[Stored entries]
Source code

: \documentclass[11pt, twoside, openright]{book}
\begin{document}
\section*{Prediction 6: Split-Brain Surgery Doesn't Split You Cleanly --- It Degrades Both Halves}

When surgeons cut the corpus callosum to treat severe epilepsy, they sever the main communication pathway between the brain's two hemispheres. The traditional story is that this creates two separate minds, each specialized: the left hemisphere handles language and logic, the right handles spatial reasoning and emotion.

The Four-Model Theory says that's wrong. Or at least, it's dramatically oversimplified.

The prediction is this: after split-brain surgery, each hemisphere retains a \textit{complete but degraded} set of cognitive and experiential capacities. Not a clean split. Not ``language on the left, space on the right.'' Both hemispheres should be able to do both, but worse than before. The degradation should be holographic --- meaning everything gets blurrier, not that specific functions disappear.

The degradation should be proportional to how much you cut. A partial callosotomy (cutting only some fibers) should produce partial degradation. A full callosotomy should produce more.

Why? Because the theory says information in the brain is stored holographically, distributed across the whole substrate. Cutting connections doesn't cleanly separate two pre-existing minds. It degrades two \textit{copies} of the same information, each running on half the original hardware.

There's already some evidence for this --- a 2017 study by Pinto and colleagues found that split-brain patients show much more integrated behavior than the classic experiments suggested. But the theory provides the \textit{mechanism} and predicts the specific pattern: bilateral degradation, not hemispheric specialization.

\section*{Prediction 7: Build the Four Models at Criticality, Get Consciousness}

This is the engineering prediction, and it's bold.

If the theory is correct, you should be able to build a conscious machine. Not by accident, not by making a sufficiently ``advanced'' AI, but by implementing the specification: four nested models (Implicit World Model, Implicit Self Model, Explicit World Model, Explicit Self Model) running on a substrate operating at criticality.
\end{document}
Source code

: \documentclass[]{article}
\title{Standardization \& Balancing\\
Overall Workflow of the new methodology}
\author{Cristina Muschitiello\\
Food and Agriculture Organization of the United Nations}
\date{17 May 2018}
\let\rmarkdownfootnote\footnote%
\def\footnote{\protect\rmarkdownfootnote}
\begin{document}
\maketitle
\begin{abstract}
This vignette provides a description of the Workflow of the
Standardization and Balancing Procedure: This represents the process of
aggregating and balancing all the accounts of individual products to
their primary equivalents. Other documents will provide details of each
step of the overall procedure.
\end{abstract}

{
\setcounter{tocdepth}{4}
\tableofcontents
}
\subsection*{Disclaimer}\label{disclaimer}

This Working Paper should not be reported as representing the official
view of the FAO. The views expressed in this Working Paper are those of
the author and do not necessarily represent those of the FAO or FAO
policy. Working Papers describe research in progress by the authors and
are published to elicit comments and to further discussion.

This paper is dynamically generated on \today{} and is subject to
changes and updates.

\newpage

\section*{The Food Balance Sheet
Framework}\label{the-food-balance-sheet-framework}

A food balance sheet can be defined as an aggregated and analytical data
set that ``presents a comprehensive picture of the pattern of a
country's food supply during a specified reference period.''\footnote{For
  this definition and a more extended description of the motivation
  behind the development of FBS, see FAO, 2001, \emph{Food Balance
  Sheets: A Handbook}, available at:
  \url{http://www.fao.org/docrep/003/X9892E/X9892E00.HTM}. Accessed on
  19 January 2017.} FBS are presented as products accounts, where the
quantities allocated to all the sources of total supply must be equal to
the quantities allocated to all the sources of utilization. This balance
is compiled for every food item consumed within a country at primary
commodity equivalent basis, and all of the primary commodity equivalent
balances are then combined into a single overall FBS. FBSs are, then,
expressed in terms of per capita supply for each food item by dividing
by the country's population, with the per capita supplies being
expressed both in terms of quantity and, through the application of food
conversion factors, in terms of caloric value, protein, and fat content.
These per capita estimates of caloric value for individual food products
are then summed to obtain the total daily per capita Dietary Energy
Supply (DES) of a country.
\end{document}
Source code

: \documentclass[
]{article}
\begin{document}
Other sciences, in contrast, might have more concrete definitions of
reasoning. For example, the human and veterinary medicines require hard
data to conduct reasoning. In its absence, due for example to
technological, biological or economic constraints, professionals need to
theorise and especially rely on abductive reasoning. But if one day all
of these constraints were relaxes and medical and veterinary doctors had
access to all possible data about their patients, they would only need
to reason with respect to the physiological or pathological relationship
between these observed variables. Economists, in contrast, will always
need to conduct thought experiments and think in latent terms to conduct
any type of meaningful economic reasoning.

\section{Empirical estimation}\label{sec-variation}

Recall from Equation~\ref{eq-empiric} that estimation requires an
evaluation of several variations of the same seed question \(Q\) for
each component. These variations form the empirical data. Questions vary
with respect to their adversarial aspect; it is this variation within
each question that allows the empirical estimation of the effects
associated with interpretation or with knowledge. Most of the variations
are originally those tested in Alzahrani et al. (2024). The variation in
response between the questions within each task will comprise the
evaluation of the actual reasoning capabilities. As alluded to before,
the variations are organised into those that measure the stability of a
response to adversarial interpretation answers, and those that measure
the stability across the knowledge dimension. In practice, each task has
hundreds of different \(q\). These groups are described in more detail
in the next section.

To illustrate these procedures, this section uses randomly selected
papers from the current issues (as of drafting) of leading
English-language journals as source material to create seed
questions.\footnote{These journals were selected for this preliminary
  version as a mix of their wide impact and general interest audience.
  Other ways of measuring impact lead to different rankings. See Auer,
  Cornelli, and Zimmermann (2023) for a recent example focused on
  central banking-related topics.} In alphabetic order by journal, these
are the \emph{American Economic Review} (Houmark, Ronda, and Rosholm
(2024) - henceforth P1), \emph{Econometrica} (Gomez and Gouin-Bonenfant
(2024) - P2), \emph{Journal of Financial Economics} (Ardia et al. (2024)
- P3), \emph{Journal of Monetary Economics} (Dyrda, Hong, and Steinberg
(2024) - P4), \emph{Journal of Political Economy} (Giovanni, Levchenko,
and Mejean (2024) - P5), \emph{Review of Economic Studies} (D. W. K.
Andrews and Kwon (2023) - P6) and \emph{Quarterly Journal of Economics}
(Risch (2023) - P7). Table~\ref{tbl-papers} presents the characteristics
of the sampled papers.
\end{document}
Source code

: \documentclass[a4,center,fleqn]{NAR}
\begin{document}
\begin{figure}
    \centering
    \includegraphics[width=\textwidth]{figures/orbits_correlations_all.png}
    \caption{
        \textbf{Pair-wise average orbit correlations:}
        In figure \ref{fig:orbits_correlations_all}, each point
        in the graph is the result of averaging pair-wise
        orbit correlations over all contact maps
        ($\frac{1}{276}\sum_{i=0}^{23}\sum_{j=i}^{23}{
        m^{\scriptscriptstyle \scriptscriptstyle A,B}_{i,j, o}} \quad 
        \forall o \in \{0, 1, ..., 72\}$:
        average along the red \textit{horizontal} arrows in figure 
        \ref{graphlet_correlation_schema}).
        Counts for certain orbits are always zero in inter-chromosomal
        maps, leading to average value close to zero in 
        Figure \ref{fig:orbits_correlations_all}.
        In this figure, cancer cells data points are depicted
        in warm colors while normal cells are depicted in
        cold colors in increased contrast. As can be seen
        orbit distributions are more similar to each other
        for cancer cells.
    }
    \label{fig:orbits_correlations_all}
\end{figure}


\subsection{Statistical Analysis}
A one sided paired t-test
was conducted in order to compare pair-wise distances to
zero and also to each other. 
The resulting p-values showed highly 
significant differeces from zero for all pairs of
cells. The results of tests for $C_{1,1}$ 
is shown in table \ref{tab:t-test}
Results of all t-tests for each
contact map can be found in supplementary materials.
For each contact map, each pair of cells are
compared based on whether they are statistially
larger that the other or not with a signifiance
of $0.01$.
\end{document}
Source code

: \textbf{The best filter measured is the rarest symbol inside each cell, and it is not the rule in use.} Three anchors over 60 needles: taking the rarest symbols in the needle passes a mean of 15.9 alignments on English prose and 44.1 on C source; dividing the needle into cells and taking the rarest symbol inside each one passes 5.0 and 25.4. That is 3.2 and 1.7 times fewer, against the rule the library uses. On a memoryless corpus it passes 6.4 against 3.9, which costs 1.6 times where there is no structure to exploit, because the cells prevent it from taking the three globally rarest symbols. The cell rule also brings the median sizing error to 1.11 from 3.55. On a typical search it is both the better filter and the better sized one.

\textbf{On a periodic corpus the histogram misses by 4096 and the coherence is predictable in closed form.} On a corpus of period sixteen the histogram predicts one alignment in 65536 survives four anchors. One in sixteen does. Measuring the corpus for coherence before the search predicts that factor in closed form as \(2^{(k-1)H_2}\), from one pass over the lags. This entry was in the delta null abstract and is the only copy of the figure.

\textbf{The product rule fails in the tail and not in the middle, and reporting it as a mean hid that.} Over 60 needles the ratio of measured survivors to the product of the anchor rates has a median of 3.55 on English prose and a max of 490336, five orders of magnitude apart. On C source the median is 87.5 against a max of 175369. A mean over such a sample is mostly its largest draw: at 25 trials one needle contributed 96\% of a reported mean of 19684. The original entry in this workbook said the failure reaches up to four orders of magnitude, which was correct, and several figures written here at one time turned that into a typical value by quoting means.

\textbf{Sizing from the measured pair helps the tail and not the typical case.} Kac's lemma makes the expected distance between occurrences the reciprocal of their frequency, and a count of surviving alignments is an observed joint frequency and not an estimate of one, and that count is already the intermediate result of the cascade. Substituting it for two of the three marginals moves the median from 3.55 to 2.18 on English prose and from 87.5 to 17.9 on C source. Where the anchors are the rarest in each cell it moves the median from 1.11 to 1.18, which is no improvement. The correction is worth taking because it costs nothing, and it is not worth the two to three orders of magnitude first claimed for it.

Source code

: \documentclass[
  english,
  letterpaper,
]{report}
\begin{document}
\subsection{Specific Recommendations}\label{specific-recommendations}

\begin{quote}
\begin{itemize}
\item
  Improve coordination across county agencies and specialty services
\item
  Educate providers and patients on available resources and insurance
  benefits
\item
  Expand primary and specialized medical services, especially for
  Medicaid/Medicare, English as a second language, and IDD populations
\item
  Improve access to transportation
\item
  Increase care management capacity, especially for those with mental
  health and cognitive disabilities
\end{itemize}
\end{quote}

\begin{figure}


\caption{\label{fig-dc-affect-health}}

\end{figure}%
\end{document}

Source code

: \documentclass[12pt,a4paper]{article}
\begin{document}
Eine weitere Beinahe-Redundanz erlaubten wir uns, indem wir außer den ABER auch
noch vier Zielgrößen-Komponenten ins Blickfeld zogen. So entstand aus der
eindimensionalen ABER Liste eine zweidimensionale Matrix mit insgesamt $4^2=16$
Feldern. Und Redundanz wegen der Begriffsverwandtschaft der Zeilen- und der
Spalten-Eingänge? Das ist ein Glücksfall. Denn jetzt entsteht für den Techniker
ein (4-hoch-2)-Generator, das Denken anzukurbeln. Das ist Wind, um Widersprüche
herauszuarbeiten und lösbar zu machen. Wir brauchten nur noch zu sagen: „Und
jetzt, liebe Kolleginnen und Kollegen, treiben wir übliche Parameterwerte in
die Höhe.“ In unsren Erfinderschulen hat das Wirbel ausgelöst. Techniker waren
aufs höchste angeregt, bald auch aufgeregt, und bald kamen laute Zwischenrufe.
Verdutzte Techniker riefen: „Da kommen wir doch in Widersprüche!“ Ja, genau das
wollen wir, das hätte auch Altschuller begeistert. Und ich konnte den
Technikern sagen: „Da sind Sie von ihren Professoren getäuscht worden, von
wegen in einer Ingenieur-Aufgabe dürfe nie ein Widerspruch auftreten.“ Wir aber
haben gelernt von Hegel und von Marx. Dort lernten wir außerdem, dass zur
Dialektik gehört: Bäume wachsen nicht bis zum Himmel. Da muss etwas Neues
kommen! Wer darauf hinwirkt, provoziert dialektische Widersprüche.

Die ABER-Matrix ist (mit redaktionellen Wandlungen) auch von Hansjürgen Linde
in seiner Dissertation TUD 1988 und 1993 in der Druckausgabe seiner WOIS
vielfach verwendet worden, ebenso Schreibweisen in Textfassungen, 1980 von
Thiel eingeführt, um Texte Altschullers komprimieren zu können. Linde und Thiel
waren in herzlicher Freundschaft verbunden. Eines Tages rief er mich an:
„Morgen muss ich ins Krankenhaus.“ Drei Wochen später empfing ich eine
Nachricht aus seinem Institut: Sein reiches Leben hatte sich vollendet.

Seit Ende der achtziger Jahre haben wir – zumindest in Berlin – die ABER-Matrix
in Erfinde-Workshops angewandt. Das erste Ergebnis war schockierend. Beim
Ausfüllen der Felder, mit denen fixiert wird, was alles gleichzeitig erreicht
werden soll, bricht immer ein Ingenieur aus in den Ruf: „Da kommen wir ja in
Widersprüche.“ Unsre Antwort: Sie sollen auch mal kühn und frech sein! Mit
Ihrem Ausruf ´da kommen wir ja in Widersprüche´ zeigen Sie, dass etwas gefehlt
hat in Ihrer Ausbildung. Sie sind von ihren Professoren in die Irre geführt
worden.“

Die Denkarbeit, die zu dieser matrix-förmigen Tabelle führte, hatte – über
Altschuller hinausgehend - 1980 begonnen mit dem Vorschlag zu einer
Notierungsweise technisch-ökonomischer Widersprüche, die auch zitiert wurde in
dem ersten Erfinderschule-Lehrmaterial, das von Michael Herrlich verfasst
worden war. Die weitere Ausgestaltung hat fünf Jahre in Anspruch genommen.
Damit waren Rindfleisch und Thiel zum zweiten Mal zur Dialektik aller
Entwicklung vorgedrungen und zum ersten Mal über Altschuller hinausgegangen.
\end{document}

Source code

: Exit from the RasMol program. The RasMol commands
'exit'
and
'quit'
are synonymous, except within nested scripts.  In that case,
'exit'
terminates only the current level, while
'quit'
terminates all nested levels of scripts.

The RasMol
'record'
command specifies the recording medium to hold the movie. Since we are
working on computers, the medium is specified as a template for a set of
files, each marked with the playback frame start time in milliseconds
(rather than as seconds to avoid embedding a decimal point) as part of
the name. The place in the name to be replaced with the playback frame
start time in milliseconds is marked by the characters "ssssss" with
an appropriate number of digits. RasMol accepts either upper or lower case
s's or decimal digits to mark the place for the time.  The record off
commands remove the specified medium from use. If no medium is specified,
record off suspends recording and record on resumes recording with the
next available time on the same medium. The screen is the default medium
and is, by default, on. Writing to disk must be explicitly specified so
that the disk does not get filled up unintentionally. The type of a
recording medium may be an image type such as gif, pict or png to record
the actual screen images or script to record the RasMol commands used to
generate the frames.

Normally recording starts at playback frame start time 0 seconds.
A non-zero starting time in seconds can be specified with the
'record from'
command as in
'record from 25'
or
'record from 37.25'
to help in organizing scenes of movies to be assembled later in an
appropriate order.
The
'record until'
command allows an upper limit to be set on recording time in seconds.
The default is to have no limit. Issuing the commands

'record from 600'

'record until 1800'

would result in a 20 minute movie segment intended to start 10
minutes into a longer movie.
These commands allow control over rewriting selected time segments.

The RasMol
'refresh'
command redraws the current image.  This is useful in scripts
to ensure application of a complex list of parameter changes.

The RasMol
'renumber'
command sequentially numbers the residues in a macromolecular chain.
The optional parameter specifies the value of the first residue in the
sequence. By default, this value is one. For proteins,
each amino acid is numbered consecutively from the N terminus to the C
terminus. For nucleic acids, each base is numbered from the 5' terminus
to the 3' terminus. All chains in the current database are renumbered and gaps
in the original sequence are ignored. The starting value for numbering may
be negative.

### Task details
In the entries above, please find the line with "reasoning. For example, the" and the line with "access to all", then write out exactly those two lines and every line between them, and nothing more.

### Exercise output
reasoning. For example, the human and veterinary medicines require hard
data to conduct reasoning. In its absence, due for example to
technological, biological or economic constraints, professionals need to
theorise and especially rely on abductive reasoning. But if one day all
of these constraints were relaxes and medical and veterinary doctors had
access to all possible data about their patients, they would only need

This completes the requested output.